If top executives fired on Elon Musk’s first day sue to collect their severance pay, discovery could become a source of trouble for them if it reveals the company has more bot accounts than it claimed when the two sides were trading barbs over the deal earlier this year.
Musk this week tweeted images of text messages he’s uncovered since taking over the company that show internal concern that Twitter’s long-time claim of a 5% fake account rate might actually be closer to the 20% that Musk was claiming as one of his reasons for trying to nix the deal.
“If Amir continues to BS me my escalation route is ‘Amir’s OKRs [objectives and key results] are entirely based on fraudulent metrics,’” Yoel Roth, Twitter’s global head of safety and integrity, texted in mid-May, referring to an employee who appears to track the company’s rate of false accounts.

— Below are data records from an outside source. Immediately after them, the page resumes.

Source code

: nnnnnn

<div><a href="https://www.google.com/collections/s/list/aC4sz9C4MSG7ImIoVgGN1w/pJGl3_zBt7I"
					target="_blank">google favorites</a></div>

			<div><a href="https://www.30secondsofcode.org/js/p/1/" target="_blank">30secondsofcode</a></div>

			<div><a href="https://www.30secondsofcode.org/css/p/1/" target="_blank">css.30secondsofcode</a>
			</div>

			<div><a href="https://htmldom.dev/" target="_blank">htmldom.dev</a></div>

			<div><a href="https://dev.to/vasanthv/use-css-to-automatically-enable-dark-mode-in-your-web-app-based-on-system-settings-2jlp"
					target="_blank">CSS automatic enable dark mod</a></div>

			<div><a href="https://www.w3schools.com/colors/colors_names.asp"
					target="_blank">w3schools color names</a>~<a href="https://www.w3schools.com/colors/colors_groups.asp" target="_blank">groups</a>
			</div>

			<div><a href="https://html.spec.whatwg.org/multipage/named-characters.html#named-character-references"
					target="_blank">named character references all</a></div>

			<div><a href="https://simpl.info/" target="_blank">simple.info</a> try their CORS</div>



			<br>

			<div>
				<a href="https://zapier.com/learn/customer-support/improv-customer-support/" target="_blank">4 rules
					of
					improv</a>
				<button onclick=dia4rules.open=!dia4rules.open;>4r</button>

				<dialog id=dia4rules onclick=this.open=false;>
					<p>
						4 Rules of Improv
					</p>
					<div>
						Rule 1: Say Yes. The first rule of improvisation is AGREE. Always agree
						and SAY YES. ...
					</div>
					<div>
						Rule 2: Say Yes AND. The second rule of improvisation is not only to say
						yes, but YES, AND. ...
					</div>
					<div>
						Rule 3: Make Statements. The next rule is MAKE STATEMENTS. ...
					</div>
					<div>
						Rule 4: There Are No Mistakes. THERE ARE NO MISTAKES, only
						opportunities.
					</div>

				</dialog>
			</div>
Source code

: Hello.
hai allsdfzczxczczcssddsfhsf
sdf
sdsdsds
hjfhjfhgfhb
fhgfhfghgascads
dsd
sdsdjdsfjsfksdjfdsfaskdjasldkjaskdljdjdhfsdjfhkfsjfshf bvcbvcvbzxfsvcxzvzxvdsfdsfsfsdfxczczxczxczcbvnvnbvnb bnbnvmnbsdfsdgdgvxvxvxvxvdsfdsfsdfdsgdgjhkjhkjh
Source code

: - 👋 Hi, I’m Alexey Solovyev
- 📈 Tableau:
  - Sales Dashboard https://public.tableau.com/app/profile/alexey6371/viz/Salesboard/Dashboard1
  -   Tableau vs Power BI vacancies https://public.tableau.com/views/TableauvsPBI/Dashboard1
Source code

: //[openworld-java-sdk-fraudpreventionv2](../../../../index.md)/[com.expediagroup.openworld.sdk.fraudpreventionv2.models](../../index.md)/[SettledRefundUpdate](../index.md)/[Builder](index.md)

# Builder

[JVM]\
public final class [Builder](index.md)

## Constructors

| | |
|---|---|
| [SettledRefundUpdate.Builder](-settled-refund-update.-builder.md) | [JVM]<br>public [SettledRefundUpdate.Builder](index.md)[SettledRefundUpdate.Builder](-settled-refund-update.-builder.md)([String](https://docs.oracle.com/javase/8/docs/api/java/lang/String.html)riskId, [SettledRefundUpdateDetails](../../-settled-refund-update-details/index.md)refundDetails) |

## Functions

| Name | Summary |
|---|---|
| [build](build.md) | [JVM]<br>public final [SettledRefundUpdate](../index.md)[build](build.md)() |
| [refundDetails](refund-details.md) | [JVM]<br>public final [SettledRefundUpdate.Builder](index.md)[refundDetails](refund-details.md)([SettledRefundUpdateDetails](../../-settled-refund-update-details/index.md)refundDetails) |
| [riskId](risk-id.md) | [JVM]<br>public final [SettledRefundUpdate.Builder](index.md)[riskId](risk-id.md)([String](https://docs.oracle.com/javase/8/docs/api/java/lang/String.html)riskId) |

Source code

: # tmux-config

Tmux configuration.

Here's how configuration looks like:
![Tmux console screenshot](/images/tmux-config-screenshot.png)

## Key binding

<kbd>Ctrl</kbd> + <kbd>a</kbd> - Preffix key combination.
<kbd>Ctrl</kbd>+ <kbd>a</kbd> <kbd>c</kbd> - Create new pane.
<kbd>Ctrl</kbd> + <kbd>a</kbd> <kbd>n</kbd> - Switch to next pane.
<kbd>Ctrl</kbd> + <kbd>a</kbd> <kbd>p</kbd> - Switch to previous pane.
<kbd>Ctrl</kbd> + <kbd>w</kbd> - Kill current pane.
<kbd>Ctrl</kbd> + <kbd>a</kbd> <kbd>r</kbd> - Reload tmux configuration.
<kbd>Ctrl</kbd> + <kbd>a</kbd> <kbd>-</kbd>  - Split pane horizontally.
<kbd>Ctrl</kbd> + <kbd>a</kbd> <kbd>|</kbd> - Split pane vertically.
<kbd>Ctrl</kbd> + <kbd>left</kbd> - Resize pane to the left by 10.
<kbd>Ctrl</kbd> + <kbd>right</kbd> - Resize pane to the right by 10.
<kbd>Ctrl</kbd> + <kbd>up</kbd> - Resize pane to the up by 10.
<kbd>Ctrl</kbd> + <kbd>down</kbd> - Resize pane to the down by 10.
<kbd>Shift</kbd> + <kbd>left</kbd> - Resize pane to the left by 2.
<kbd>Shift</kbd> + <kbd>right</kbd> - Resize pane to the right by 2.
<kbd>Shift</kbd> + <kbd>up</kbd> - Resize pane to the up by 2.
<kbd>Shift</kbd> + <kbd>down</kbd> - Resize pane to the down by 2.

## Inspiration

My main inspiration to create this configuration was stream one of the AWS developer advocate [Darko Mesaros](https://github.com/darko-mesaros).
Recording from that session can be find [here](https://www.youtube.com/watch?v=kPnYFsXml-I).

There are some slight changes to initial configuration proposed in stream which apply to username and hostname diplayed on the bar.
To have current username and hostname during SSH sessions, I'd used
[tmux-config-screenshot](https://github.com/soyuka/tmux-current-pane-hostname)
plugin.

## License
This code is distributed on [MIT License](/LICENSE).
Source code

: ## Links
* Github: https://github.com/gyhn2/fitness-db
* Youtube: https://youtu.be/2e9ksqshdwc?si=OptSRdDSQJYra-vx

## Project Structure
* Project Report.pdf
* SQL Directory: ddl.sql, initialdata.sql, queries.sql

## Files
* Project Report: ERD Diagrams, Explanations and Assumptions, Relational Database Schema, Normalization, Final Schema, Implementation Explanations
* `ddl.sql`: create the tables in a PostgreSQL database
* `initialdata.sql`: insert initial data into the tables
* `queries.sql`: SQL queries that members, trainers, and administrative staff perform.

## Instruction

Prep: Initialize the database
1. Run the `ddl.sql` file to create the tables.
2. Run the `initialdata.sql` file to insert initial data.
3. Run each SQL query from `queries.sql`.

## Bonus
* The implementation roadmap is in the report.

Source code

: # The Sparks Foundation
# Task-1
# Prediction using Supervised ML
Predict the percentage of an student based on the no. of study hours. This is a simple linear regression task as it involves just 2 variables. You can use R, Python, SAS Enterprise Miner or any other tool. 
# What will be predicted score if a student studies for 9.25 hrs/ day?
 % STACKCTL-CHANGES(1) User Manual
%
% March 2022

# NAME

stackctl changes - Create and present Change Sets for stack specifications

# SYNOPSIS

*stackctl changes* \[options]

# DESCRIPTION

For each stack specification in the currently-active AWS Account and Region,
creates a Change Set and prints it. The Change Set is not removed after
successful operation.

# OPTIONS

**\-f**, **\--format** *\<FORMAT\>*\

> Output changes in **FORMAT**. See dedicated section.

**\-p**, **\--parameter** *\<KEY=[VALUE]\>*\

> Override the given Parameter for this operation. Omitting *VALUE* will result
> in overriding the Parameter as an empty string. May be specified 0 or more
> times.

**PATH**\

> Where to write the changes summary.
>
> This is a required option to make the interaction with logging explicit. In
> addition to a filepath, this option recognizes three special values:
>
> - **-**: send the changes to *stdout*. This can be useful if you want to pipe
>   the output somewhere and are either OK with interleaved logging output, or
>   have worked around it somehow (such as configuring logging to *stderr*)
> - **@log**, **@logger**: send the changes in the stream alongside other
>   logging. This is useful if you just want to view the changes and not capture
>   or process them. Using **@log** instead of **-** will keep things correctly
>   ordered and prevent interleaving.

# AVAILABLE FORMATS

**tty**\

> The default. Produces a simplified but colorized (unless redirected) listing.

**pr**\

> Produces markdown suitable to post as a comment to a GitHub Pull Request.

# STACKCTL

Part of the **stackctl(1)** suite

To the extent the metrics are fraudulent, Roth went on, he is “doing what Elon is accusing us of doing.”
That kind of internal information, which Musk now has access to as the company’s owner, could become fodder if the executives decide to challenge Musk to show cause for their firings.
In any lawsuit like this, an “employer can share its reason, airing the laundry” to justify why it fired the executives, Peter Glennon, a business and employment litigation attorney who is founder of The Glennon Law Firm based in Rochester, N.Y., told Legal Dive.
That could make any decision to sue Musk risky, since it could play into his claim that he fired the executives for cause.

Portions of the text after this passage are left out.